[Stored data]:
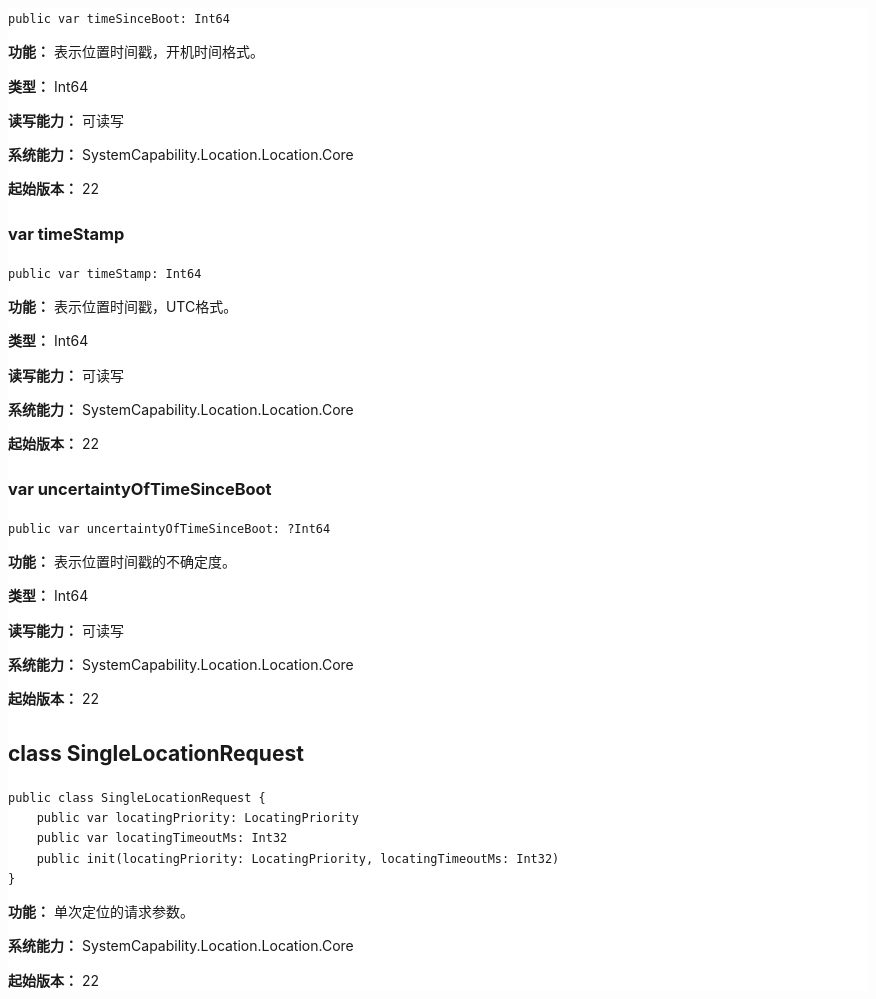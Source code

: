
 ```cangjie
public var timeSinceBoot: Int64
```

**功能：** 表示位置时间戳，开机时间格式。

**类型：** Int64

**读写能力：** 可读写

**系统能力：** SystemCapability.Location.Location.Core

**起始版本：** 22

### var timeStamp

```cangjie
public var timeStamp: Int64
```

**功能：** 表示位置时间戳，UTC格式。

**类型：** Int64

**读写能力：** 可读写

**系统能力：** SystemCapability.Location.Location.Core

**起始版本：** 22

### var uncertaintyOfTimeSinceBoot

```cangjie
public var uncertaintyOfTimeSinceBoot: ?Int64
```

**功能：** 表示位置时间戳的不确定度。

**类型：** Int64

**读写能力：** 可读写

**系统能力：** SystemCapability.Location.Location.Core

**起始版本：** 22

## class SingleLocationRequest

```cangjie
public class SingleLocationRequest {
    public var locatingPriority: LocatingPriority
    public var locatingTimeoutMs: Int32
    public init(locatingPriority: LocatingPriority, locatingTimeoutMs: Int32)
}
```

**功能：** 单次定位的请求参数。

**系统能力：** SystemCapability.Location.Location.Core

**起始版本：** 22
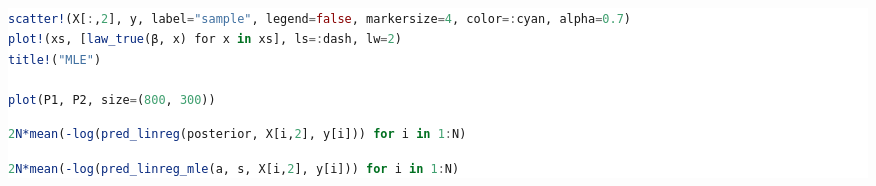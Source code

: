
 ```julia
scatter!(X[:,2], y, label="sample", legend=false, markersize=4, color=:cyan, alpha=0.7)
plot!(xs, [law_true(β, x) for x in xs], ls=:dash, lw=2)
title!("MLE")

plot(P1, P2, size=(800, 300))
```

```julia
2N*mean(-log(pred_linreg(posterior, X[i,2], y[i])) for i in 1:N) 
```

```julia
2N*mean(-log(pred_linreg_mle(a, s, X[i,2], y[i])) for i in 1:N) 
```

```julia

```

[What is expected]: Using the entries above, work out the number of lines containing the string "LocatingPriority", and supply only that number.

[The completed task]: 2